Look through the entries below and copy exactly the part that begins with the line containing "You're free to" and ends with the line containing "table : DOWN". Do not copy the pictures.

____ INFORMATION GIVEN

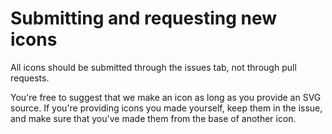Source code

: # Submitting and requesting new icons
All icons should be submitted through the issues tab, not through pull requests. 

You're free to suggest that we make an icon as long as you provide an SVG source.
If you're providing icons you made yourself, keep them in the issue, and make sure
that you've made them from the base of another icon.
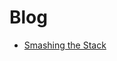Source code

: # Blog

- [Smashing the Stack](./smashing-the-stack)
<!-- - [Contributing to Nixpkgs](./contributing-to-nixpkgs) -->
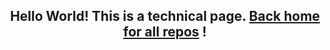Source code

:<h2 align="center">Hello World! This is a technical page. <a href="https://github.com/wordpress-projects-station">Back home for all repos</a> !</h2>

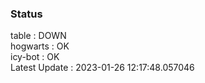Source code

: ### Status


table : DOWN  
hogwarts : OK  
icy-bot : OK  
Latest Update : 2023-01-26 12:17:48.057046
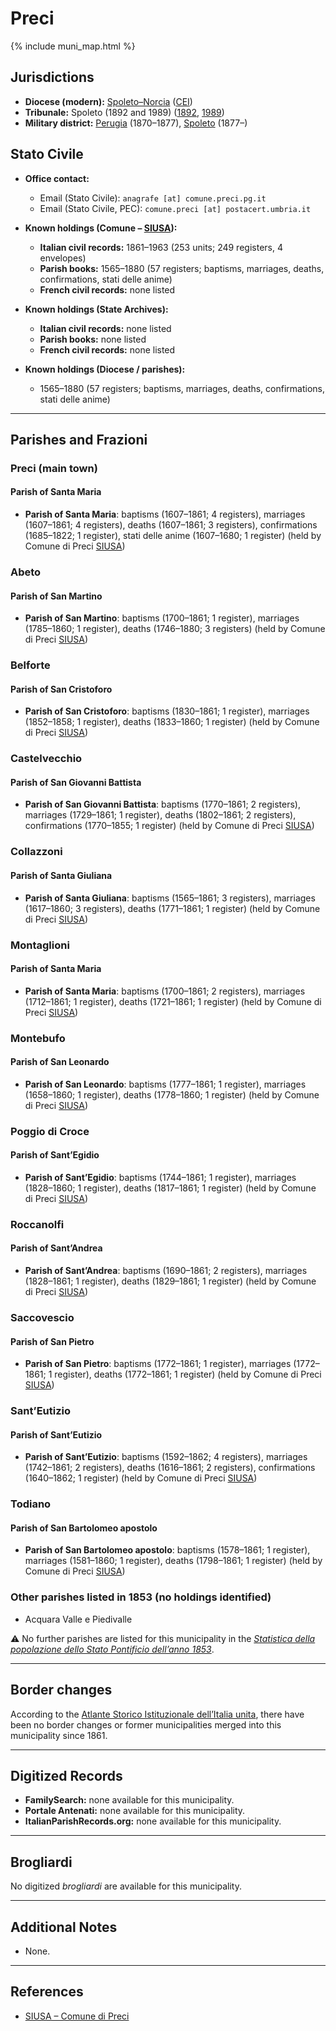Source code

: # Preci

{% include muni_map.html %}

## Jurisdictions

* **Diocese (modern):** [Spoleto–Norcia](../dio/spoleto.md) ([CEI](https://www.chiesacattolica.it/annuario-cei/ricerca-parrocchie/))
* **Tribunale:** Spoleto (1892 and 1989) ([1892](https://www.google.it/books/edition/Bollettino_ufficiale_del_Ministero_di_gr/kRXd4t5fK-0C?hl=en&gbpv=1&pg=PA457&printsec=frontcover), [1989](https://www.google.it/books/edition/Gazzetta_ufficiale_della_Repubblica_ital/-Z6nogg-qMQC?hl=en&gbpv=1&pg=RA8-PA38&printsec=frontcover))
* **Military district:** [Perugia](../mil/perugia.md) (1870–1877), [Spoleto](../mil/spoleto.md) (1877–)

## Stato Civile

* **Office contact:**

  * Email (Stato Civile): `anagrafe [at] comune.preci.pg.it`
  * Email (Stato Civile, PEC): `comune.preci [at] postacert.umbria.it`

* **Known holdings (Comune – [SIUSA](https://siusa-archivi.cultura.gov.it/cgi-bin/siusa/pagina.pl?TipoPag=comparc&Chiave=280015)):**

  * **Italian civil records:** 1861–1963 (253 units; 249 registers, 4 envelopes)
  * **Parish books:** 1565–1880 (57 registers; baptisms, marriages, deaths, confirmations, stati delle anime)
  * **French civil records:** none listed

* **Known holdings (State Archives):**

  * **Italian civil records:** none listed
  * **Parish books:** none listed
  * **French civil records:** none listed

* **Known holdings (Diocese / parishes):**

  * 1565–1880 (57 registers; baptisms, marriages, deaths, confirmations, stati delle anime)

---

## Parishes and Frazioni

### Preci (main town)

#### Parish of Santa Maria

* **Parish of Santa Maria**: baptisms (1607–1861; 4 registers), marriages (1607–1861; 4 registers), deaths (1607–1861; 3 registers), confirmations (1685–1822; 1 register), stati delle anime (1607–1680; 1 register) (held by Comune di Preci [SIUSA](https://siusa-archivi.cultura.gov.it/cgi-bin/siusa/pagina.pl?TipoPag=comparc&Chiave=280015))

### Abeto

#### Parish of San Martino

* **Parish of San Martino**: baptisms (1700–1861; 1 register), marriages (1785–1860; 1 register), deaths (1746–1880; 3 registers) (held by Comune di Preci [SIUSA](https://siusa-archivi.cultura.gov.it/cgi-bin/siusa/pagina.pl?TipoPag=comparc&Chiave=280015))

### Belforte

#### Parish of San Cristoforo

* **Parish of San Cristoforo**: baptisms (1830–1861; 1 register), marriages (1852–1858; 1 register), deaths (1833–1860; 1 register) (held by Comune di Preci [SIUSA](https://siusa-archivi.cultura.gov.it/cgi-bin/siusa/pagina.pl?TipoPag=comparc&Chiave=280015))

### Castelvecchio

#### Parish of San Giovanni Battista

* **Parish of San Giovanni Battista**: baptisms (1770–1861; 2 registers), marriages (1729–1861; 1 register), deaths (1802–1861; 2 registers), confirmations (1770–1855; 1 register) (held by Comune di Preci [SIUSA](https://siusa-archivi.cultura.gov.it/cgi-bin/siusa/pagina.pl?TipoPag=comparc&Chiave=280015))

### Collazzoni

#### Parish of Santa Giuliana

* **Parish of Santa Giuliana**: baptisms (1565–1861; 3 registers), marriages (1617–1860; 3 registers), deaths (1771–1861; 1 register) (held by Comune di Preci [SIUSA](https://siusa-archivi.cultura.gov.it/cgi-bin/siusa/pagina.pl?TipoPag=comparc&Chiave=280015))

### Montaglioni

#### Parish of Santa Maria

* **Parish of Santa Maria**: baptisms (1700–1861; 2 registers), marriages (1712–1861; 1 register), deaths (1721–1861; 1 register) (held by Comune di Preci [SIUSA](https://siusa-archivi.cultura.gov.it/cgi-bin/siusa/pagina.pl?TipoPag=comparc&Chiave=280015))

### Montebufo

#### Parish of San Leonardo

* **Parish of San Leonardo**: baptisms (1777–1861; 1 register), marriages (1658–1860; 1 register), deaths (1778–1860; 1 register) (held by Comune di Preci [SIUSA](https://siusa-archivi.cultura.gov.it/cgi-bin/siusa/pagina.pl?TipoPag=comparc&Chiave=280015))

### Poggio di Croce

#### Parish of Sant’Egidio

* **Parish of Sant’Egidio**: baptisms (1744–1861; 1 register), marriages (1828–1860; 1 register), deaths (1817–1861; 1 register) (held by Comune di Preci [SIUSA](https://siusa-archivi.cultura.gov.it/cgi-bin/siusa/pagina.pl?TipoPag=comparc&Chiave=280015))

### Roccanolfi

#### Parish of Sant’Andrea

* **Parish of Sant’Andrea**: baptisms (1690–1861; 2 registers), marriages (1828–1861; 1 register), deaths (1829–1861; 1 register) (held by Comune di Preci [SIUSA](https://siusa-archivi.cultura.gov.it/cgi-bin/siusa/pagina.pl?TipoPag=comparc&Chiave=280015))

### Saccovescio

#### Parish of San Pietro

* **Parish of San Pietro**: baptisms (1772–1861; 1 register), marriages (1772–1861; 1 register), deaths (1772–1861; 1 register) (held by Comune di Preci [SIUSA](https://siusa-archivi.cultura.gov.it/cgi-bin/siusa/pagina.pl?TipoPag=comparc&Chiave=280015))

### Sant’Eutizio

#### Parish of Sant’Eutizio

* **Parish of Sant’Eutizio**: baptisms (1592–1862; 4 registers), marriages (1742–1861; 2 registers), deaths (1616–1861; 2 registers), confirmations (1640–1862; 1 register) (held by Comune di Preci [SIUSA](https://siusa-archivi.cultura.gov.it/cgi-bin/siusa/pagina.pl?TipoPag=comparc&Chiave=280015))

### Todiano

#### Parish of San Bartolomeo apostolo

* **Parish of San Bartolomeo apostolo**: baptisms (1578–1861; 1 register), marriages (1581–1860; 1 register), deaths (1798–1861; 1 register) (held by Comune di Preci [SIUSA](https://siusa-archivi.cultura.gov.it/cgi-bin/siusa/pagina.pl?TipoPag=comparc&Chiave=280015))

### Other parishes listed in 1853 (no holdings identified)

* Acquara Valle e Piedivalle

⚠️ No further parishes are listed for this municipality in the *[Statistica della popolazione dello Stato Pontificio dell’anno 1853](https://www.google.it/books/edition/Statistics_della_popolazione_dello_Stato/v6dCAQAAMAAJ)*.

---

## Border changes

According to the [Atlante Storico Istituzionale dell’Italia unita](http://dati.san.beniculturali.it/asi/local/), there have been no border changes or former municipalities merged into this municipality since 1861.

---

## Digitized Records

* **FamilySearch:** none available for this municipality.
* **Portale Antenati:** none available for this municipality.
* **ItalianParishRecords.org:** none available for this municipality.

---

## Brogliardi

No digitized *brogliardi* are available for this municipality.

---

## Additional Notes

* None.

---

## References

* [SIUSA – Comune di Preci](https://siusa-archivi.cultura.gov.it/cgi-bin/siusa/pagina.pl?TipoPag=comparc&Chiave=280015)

________

-- WORKED SOLUTION --
You're free to suggest that we make an icon as long as you provide an SVG source.
If you're providing icons you made yourself, keep them in the issue, and make sure
that you've made them from the base of another icon.
Source code

: # Blog

- [Smashing the Stack](./smashing-the-stack)
<!-- - [Contributing to Nixpkgs](./contributing-to-nixpkgs) -->
Source code

:<h2 align="center">Hello World! This is a technical page. <a href="https://github.com/wordpress-projects-station">Back home for all repos</a> !</h2>

Source code

: ### Status


table : DOWN  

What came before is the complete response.